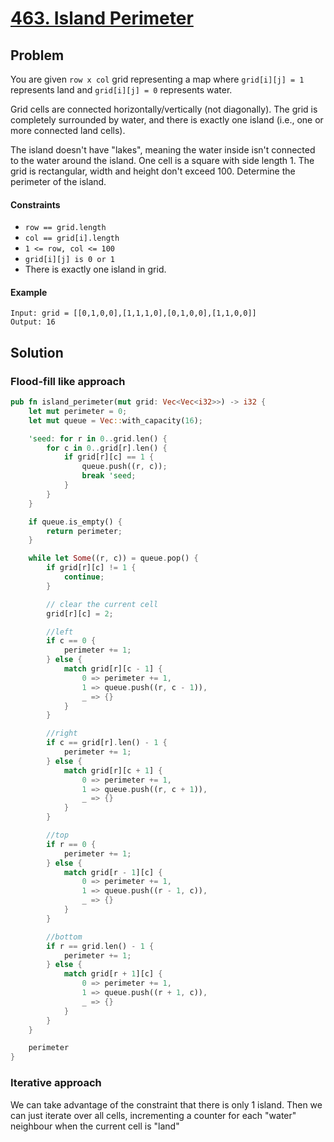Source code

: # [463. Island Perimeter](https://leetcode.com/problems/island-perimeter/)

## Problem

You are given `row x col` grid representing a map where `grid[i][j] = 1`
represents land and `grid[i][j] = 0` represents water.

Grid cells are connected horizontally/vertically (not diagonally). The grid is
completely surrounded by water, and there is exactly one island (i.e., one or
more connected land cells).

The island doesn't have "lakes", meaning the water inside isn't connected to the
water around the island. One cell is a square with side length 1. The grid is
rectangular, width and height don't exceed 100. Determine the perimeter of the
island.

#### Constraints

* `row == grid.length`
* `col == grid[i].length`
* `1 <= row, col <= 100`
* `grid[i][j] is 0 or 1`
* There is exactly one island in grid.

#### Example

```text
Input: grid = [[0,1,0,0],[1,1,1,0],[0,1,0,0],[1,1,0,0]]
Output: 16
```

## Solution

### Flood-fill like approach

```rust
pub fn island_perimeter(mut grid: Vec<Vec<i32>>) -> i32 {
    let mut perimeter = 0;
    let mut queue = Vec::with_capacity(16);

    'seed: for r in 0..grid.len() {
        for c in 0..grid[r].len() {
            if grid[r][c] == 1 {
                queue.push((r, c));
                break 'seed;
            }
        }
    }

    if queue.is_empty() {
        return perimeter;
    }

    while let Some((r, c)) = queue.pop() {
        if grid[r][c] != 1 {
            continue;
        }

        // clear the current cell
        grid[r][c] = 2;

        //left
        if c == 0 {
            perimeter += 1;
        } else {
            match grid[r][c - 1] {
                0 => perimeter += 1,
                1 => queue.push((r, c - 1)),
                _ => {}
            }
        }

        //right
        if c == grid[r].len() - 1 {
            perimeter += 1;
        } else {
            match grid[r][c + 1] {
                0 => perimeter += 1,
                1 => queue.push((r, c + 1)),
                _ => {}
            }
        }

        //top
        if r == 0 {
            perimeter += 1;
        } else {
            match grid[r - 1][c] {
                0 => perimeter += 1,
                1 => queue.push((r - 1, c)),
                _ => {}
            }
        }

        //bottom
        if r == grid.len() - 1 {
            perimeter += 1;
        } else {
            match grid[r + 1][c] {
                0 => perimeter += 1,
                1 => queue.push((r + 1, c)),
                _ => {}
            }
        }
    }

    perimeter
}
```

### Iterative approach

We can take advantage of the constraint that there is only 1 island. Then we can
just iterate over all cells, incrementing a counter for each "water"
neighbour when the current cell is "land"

════════════════════

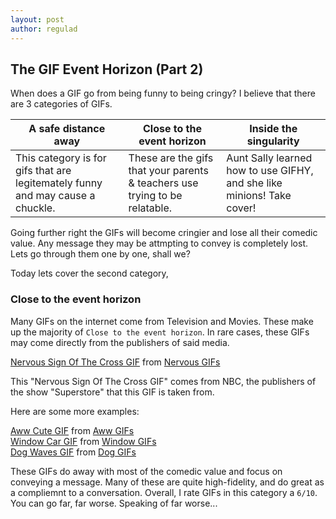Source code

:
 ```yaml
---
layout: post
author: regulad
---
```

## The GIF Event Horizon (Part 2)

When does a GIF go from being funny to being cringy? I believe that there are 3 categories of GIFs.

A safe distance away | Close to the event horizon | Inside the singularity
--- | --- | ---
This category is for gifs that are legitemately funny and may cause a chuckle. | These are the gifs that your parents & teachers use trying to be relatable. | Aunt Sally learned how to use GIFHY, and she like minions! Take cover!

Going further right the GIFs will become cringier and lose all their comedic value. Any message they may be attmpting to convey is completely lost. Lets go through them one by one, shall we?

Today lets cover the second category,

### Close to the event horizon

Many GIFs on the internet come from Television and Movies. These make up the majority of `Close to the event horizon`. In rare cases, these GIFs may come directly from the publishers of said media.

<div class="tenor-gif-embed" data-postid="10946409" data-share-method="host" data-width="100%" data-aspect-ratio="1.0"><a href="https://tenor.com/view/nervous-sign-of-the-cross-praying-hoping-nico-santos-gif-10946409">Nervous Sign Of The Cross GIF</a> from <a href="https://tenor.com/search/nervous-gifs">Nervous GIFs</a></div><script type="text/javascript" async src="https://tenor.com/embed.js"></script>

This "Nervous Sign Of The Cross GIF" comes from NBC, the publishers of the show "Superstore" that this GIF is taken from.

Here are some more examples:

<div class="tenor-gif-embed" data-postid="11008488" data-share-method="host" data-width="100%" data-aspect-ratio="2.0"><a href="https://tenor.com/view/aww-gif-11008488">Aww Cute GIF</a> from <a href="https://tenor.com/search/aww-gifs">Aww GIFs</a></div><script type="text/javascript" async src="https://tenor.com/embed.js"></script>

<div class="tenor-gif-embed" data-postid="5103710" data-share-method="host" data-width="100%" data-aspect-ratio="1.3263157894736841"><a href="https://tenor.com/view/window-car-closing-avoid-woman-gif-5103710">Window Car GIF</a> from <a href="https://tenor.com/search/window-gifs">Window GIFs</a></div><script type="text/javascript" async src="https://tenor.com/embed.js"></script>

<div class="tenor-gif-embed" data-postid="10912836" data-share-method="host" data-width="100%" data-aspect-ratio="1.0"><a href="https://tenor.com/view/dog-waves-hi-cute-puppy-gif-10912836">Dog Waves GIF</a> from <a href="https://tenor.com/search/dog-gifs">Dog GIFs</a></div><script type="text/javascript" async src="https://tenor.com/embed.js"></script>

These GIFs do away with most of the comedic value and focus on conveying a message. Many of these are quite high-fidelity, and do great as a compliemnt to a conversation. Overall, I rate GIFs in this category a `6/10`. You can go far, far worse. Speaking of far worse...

════════════════════

* _The problem_
Each line above that contains "cells" must be copied out.

* _Written answer_
Grid cells are connected horizontally/vertically (not diagonally). The grid is
more connected land cells).
just iterate over all cells, incrementing a counter for each "water"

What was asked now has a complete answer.